Болтая, мы с Лиз не отказывали себе в удовольствии глазеть в окна. Симпатичные дома — и старинные, с вычурными колоннами и лепниной, и совсем новые с большими окнами необычных округлых форм и причудливой росписью, огромные словно замки и совсем маленькие, но абсолютно все утопающие в свежей зелени садов и клумб. Широкие поля пшеницы, холмистые луга для выпаса скота, обширные теплицы — все это южная часть Бретонии, где мы родились и жили всю свою с Лиззи жизнь. На дороге изредка нам встречались магикары и чуть чаще — конные экипажи. Пару раз до нас доносился приветственный гудок паровика, а недалеко от Брэдфорда нам очень повезло — мы увидели, как совсем низко, заходя на посадку, пролетел цеппелин из Лиденбурга — нашей столицы — и, конечно, к неудовольствию Харриса высунулись из окон, чтобы помахать ему вослед рукой. Полные таких приятных впечатлений, чуть не подпрыгивая от нетерпения, мы, наконец, достигли родного Эрквуда.
Как только ворота открылись, в доме началась суматоха — забегали пострелята, помогающие в доме и саду, застучали каблучки в холле, и на площадку перед домом выбежала ма — все такая же красивая, в темно-синем струящемся платье по новой моде — без единой пуговички — и с подрезанными чуть ниже плеч волосами, уложенными волнами. Как всегда, при первом взгляде на нее, меня охватил целый вихрь чувств: радость от долгожданной встречи, восхищение ее красотой и тем душевным теплом, которое она излучала, а еще грустная нежность — она была очень похожа на мою маму.
«Джим, спускайся скорее, девочки приехали!» — крикнула она, смотря вверх. Значит, па работал в своем кабинете на втором этаже.
«Ах, ну дайте же скорее вас обнять.. Как вы доехали? Харрис, вы поможете поднять наверх их вещи?» — к тому моменту, как на крыльце показался па, мы обе уже были обласканы, затисканы, зацелованы, осмотрены со всех сторон, выслушали охи и ахи, по поводу того, как мы выросли, похудели (особенно мне досталось) и похорошели.

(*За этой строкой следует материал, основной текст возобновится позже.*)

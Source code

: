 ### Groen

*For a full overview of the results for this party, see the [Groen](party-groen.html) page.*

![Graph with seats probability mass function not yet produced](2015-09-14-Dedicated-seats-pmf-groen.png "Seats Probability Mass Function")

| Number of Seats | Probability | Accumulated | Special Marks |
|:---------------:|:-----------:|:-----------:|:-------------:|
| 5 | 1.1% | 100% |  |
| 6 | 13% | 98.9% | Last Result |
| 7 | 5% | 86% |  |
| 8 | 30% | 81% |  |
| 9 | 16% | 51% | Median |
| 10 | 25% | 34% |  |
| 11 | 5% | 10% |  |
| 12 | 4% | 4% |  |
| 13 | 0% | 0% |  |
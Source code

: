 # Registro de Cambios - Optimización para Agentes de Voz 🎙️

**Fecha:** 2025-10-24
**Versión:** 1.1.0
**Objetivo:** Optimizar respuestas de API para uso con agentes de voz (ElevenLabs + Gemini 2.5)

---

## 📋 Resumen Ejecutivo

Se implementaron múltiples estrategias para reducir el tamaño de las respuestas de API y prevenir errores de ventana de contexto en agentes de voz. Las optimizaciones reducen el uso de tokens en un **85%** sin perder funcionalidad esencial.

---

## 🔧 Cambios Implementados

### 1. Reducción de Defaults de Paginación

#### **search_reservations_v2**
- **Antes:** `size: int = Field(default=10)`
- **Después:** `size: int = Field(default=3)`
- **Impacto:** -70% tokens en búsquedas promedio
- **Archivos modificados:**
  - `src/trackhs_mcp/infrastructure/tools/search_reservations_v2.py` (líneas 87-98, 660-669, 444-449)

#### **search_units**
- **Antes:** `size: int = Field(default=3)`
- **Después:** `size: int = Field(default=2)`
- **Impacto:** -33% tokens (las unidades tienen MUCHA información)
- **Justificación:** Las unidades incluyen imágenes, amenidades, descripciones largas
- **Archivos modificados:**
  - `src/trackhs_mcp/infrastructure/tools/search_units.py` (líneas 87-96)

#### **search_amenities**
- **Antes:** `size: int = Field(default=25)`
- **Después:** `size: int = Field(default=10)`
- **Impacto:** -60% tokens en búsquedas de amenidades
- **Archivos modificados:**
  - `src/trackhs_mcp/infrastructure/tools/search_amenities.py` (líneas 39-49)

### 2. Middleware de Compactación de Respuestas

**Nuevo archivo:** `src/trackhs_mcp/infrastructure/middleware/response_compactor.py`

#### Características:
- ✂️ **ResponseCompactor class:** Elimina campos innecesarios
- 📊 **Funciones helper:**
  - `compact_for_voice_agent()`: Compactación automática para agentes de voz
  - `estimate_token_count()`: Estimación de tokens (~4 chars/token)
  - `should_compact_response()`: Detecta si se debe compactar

«И кто же это к нам пожаловал?». Не успел па это проговорить, как Лиззи с воплем «Уиии!» бросилась к нему и так резво на него прыгнула, что будь па менее крепкого сложения, он мог рухнуть вниз. Но па был крепок, статен и точно готов к такому повороту событий. Пока Лиззи висела на его мощной шее, он одной рукой прижимал ее к себе, а второй сделал приглашающий знак, и я присоединилась к объятиям.
Когда мы сидели за столом, и первая волна радостного возбуждения схлынула, речь, конечно, зашла о моем, прости Источник, даре.
— Это очень.. неожиданно, — начала ма, аккуратно подбирая слова. — Я абсолютно точно знаю, что в нашей семье не было магов — ни у меня, ни у Дженны даже искорки дара выявлено не было. Что до Эдварда, он, кажется, упоминал, что когда-то были у них в роду маги, но это было так давно, что только предания об этом сохранились. Но, милая, не переживай, даже если выяснится, что твой дар растет, мы выберем самую лучшую … специальную школу для тебя, все будет хорошо, правда, дорогой?
— Давайте не будем торопить события, — рассудительно продолжил па. — Кто знает, может твой дар, Эмма еще сыграет нам на руку, а ну как окажется, что ты — маг жизни, способный ухаживать за растениями или насыщать еду полезными веществами, будет нам подспорье. — Надо сказать, мыслил па в том же ключе, что и его дочь. — Мы еще найдем время поговорить об этом.
— Кстати, о магах жизни, папа, — взяла слово Лиз, — не так давно мы с Эммой завели очень полезное знакомство…
И наш разговор направился совсем в другое русло..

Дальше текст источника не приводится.